## TASK OBJECTIVE:
Only lines containing the string "namespace" belong in the answer; copy all of them from the entries.

(SOURCE MATERIAL)

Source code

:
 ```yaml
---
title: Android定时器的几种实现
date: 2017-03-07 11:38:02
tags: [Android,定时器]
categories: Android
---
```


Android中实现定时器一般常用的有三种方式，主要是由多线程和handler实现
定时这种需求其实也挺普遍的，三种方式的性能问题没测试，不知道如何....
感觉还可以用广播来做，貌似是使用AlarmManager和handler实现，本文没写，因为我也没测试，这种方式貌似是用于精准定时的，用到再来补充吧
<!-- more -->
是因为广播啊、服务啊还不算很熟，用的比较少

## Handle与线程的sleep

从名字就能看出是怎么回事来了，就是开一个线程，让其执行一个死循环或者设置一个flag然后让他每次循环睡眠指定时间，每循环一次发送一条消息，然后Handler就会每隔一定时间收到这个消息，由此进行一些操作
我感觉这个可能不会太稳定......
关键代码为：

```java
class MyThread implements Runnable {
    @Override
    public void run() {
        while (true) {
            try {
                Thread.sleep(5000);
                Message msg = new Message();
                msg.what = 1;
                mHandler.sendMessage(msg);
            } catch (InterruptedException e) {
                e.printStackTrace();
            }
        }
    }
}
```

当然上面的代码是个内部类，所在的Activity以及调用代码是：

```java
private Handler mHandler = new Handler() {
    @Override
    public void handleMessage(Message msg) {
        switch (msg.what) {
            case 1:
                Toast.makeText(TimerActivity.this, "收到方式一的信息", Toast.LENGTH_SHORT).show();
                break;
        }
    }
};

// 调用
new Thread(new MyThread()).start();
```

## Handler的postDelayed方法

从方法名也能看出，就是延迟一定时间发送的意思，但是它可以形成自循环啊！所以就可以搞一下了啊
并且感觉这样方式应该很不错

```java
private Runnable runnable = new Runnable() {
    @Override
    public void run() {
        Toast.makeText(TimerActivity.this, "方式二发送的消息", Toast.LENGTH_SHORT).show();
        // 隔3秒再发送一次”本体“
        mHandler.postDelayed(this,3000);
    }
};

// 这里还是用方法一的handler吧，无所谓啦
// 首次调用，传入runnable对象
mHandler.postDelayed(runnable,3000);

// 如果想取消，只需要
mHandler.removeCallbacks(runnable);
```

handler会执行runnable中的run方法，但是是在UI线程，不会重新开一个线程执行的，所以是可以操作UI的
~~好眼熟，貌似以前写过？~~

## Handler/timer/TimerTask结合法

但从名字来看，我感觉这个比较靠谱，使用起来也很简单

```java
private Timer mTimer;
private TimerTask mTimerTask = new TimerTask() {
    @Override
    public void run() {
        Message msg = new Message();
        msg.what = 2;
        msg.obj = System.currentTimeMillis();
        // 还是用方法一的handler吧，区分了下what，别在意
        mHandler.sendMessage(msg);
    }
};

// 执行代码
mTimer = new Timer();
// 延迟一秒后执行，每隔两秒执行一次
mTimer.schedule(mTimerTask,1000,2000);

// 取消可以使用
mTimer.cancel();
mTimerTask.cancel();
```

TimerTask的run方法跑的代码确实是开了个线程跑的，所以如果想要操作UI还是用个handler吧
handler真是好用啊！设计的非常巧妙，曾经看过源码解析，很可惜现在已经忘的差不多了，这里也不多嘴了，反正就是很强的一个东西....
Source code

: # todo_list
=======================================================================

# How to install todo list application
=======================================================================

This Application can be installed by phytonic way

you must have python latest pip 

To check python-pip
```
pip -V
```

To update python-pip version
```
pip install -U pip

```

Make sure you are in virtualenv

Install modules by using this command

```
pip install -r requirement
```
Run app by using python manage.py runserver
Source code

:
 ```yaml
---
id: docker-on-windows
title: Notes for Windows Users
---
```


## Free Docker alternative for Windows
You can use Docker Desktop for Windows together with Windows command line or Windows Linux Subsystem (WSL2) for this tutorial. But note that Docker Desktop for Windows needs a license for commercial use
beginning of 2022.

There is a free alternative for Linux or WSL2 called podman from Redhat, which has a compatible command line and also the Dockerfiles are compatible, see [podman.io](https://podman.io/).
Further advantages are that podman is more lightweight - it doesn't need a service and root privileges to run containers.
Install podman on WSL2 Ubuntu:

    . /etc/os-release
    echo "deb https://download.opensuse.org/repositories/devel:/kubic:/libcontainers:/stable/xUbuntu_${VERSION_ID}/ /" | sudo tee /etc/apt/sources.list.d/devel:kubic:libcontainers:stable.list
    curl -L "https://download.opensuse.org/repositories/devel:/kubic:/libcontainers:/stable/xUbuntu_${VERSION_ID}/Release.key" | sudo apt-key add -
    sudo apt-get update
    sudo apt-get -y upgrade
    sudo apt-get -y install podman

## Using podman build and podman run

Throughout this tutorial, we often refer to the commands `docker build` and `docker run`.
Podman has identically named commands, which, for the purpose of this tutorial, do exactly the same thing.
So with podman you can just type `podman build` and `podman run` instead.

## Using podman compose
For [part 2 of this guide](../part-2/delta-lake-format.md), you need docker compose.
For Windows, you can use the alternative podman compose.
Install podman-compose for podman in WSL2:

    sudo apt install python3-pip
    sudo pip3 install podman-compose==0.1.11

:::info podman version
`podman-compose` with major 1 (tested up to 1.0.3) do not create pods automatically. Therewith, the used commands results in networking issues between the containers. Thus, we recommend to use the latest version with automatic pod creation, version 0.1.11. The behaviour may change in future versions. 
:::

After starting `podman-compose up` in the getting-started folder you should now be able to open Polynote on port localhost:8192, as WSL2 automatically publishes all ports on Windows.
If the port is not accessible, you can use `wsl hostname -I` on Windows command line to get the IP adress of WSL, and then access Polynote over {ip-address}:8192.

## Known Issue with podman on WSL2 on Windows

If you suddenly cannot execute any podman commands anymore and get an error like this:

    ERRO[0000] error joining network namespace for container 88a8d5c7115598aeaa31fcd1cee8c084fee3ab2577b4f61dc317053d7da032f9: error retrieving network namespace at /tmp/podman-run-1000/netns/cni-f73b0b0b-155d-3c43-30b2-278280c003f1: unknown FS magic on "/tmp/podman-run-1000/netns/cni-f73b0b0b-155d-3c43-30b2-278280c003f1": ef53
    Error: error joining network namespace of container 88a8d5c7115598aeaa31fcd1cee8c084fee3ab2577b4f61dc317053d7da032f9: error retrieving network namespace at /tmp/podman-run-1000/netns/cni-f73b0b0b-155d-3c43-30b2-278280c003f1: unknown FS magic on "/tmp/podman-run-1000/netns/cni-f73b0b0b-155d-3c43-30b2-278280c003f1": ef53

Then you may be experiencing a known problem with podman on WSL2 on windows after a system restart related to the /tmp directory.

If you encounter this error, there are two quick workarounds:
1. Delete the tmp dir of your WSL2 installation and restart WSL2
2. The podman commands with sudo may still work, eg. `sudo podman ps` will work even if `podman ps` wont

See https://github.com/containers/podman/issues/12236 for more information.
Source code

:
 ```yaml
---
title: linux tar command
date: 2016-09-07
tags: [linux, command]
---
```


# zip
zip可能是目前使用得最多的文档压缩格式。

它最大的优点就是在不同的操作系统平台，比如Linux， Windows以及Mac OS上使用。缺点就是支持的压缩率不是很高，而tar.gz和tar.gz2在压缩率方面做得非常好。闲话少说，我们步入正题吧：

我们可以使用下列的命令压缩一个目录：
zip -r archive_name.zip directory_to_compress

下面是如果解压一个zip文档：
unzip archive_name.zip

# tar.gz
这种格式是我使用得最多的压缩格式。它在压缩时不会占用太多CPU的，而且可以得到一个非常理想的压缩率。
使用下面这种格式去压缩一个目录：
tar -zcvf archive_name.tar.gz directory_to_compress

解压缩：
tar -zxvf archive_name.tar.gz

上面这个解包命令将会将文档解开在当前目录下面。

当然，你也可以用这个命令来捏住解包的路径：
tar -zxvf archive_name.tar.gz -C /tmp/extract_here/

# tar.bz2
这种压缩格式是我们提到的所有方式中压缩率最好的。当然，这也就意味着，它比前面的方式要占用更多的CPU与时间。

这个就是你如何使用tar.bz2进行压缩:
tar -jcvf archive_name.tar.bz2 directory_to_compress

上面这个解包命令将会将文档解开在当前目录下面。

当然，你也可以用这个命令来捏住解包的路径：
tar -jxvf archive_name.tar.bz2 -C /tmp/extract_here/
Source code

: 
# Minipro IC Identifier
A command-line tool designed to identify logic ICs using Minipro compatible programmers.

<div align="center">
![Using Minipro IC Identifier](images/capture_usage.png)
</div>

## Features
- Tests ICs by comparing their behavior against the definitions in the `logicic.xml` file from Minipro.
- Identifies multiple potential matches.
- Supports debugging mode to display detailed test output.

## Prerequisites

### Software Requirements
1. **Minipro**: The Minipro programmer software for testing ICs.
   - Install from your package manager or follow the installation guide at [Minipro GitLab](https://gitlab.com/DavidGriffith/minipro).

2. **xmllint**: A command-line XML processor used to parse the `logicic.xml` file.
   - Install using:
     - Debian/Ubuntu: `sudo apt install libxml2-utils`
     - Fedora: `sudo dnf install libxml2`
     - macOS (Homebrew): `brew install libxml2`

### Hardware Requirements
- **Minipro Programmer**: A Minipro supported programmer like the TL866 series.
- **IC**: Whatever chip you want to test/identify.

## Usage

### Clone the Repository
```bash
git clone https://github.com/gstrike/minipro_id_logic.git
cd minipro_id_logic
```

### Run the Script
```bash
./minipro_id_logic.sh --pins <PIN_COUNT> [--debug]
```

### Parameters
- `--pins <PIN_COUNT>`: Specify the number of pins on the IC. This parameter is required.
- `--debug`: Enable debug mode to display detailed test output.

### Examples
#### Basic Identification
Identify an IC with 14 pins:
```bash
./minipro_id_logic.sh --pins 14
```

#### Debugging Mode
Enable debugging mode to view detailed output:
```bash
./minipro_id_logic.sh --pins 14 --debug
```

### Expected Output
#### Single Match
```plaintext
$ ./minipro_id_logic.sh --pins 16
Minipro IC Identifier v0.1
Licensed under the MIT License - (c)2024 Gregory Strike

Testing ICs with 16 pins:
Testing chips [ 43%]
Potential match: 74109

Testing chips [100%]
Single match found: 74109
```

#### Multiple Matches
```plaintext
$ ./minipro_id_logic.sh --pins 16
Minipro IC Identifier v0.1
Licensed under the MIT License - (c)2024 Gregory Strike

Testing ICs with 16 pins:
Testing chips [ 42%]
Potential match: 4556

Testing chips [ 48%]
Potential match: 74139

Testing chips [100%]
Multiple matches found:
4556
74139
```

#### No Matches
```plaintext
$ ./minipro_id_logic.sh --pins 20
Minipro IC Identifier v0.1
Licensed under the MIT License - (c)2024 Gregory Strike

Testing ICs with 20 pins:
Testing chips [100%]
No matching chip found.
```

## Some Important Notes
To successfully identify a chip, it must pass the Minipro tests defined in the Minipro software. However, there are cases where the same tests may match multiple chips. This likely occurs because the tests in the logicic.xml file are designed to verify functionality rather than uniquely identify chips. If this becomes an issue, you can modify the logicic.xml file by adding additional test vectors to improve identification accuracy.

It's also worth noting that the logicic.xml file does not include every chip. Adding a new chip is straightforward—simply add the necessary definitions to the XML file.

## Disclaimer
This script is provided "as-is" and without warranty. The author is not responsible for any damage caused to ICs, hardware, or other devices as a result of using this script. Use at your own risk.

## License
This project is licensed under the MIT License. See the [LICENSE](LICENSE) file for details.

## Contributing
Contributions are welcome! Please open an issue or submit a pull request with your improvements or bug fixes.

(End SOURCE MATERIAL)

## ANSWER BOX:
    ERRO[0000] error joining network namespace for container 88a8d5c7115598aeaa31fcd1cee8c084fee3ab2577b4f61dc317053d7da032f9: error retrieving network namespace at /tmp/podman-run-1000/netns/cni-f73b0b0b-155d-3c43-30b2-278280c003f1: unknown FS magic on "/tmp/podman-run-1000/netns/cni-f73b0b0b-155d-3c43-30b2-278280c003f1": ef53
    Error: error joining network namespace of container 88a8d5c7115598aeaa31fcd1cee8c084fee3ab2577b4f61dc317053d7da032f9: error retrieving network namespace at /tmp/podman-run-1000/netns/cni-f73b0b0b-155d-3c43-30b2-278280c003f1: unknown FS magic on "/tmp/podman-run-1000/netns/cni-f73b0b0b-155d-3c43-30b2-278280c003f1": ef53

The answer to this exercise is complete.